The part I am really banging my head against a wall is:

The following WHERE statement returns results event when there have been no changes and I cant work out want is causing it, or what I am doing wrong.

UPDATE variant_external_analysis
SET vaea_d_1 = GETDATE(), -- last updated
    vaea_n_3 = ROUND((vaea_n_12 + vaea_n_18) * (SELECT CAST(jn_our_ref AS FLOAT) FROM job_number WHERE jn_id='20'),2) -- product price
FROM variant_external_analysis
JOIN variant_detail ON vad_id = vaea_vad_id
WHERE 
    ((vaea_n_3 <> ROUND((vaea_n_12 + vaea_n_18) * (SELECT CAST(jn_our_ref AS FLOAT) FROM job_number WHERE jn_id='20'),2)) -- has price change
      OR vaea_n_3 IS NULL) -- Is price field empty
    AND vad_variant_code BETWEEN 1000 AND 990000 -- product range for client

This should update the price vaea_n_3 if it has changed or IS NULL and at the same time change the last updated date vaea_d_1 under the same conditions.

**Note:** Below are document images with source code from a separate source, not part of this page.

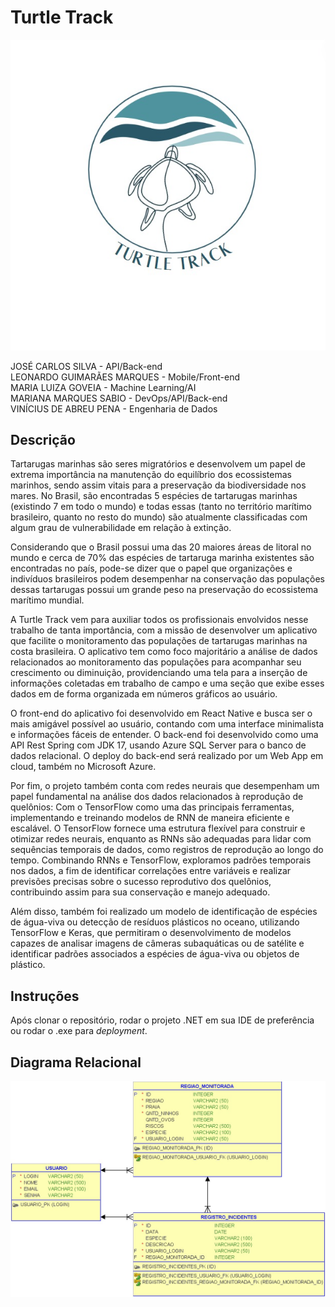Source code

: # Turtle Track

![Logo](/assets/images/logo.jpg)

JOSÉ CARLOS SILVA - API/Back-end  
LEONARDO GUIMARÃES MARQUES - Mobile/Front-end  
MARIA LUIZA GOVEIA - Machine Learning/AI  
MARIANA MARQUES SABIO - DevOps/API/Back-end  
VINÍCIUS DE ABREU PENA - Engenharia de Dados  

## Descrição

Tartarugas marinhas são seres migratórios e desenvolvem um papel de extrema importância na manutenção do equilíbrio dos ecossistemas marinhos, sendo assim vitais para a preservação da biodiversidade nos mares. No Brasil, são encontradas 5 espécies de tartarugas marinhas (existindo 7 em todo o mundo) e todas essas (tanto no território marítimo brasileiro, quanto no resto do mundo) são atualmente classificadas com algum grau de vulnerabilidade em relação à extinção.

Considerando que o Brasil possui uma das 20 maiores áreas de litoral no mundo e cerca de 70% das espécies de tartaruga marinha existentes são encontradas no país, pode-se dizer que o papel que organizações e indivíduos brasileiros podem desempenhar na conservação das populações dessas tartarugas possui um grande peso na preservação do ecossistema marítimo mundial.

A Turtle Track vem para auxiliar todos os profissionais envolvidos nesse trabalho de tanta importância, com a missão de desenvolver um aplicativo que facilite o monitoramento das populações de tartarugas marinhas na costa brasileira. O aplicativo tem como foco majoritário a análise de dados relacionados ao monitoramento das populações para acompanhar seu crescimento ou diminuição, providenciando uma tela para a inserção de informações coletadas em trabalho de campo e uma seção que exibe esses dados em de forma organizada em números gráficos ao usuário.

O front-end do aplicativo foi desenvolvido em React Native e busca ser o mais amigável possível ao usuário, contando com uma interface minimalista e informações fáceis de entender. O back-end foi desenvolvido como uma API Rest Spring com JDK 17, usando Azure SQL Server para o banco de dados relacional. O deploy do back-end será realizado por um Web App em cloud, também no Microsoft Azure.

Por fim, o projeto também conta com redes neurais que desempenham um papel fundamental na análise dos dados relacionados à reprodução de quelônios: Com o TensorFlow como uma das principais ferramentas, implementando e treinando modelos de RNN de maneira eficiente e escalável. O TensorFlow fornece uma estrutura flexível para construir e otimizar redes neurais, enquanto as RNNs são adequadas para lidar com sequências temporais de dados, como registros de reprodução ao longo do tempo. Combinando RNNs e TensorFlow, exploramos padrões temporais nos dados, a fim de identificar correlações entre variáveis ​​e realizar previsões precisas sobre o sucesso reprodutivo dos quelônios, contribuindo assim para sua conservação e manejo adequado.

Além disso, também foi realizado um modelo de identificação de espécies de água-viva ou detecção de resíduos plásticos no oceano, utilizando TensorFlow e Keras, que permitiram o desenvolvimento de modelos capazes de analisar imagens de câmeras subaquáticas ou de satélite e identificar padrões associados a espécies de água-viva ou objetos de plástico.

## Instruções

Após clonar o repositório, rodar o projeto .NET em sua IDE de preferência ou rodar o .exe para *deployment*.

## Diagrama Relacional

![Diagrama Relacional](/assets/images/relacional.jpg)
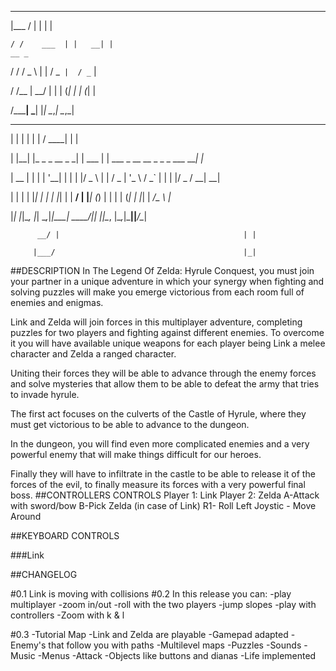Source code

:   ______         _       _   
  
 |___  /        | |     | |      
 
    / /    ___  | |   __| |   
    __ _ 
    
   / /    / _ \ | |  / _` |  / _` |
   
  / /__  |  __/ | | | (_| | | (_| |
  
 /_____|  \___| |_|  \__,_|  \__,_|
 
   _    _                  _         _____                                  _   
   
 | |  | |                | |       / ____|                                | |  
 
 | |__| |_   _ _ __ _   _| | ___  | |     ___  _ __   __ _ _   _  ___  ___| |_ 
 
 |  __  | | | | '__| | | | |/ _ \ | |    / _ \| '_ \ / _` | | | |/ _ \/ __| __|
 
 | |  | | |_| | |  | |_| | |  __/ | |___| (_) | | | | (_| | |_| |  __/\__ \ |_ 
 
 |_|  |_|\__, |_|   \__,_|_|\___|  \_____\___/|_| |_|\__, |\__,_|\___||___/\__|
 
          __/ |                                         | |                 
          
         |___/                                          |_|  
         
        
        
 
 ##DESCRIPTION
 In The Legend Of Zelda: Hyrule Conquest, you must join your partner in a unique adventure in which your synergy when fighting and solving puzzles will make you emerge victorious from each room full of enemies and enigmas.

Link and Zelda will join forces in this multiplayer adventure, completing puzzles for two players and fighting against different enemies. To overcome it you will have available unique weapons for each player being Link a melee character and Zelda a ranged character.

Uniting their forces they will be able to advance through the enemy forces and solve mysteries that allow them to be able to defeat the army that tries to invade hyrule.

The first act focuses on the culverts of the Castle of Hyrule, where they must get victorious to be able to advance to the dungeon.

In the dungeon, you will find even more complicated enemies and a very powerful enemy that will make things difficult for our heroes.

Finally they will have to infiltrate in the castle to be able to release it of the forces of the evil, to finally measure its forces with a very powerful final boss.
 ##CONTROLLERS CONTROLS
 Player 1: Link
 Player 2: Zelda
 A-Attack with sword/bow
 B-Pick Zelda (in case of Link)
 R1- Roll
 Left Joystic  - Move Around
 
 ##KEYBOARD CONTROLS
 
 ###Link
 
 
 ##CHANGELOG
 
 #0.1 Link is moving with collisions
 #0.2 In this release you can:
-play multiplayer
-zoom in/out
-roll with the two players
-jump slopes
-play with controllers
-Zoom with k & l

#0.3
-Tutorial Map
-Link and Zelda are playable
-Gamepad adapted
-Enemy's that follow you with paths
-Multilevel maps
-Puzzles
-Sounds
-Music
-Menus
-Attack
-Objects like buttons and dianas
-Life implemented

However for some reason even when I run the query multiple times in a row it still returns about 6k products even though vaea_n_3 has not changed for any product and none have a NULL value

I need vaea_d_1 so the price file we send to our clients can just include products where the price has changed rather than all 100k products.

Can anyone please what is wrong with this simple looking query?


SOLVED THANK YOU

From a combination of a few different peoples answers it proved that the problem was with the

(SELECT CAST(jn_our_ref AS FLOAT) FROM job_number WHERE jn_id='20')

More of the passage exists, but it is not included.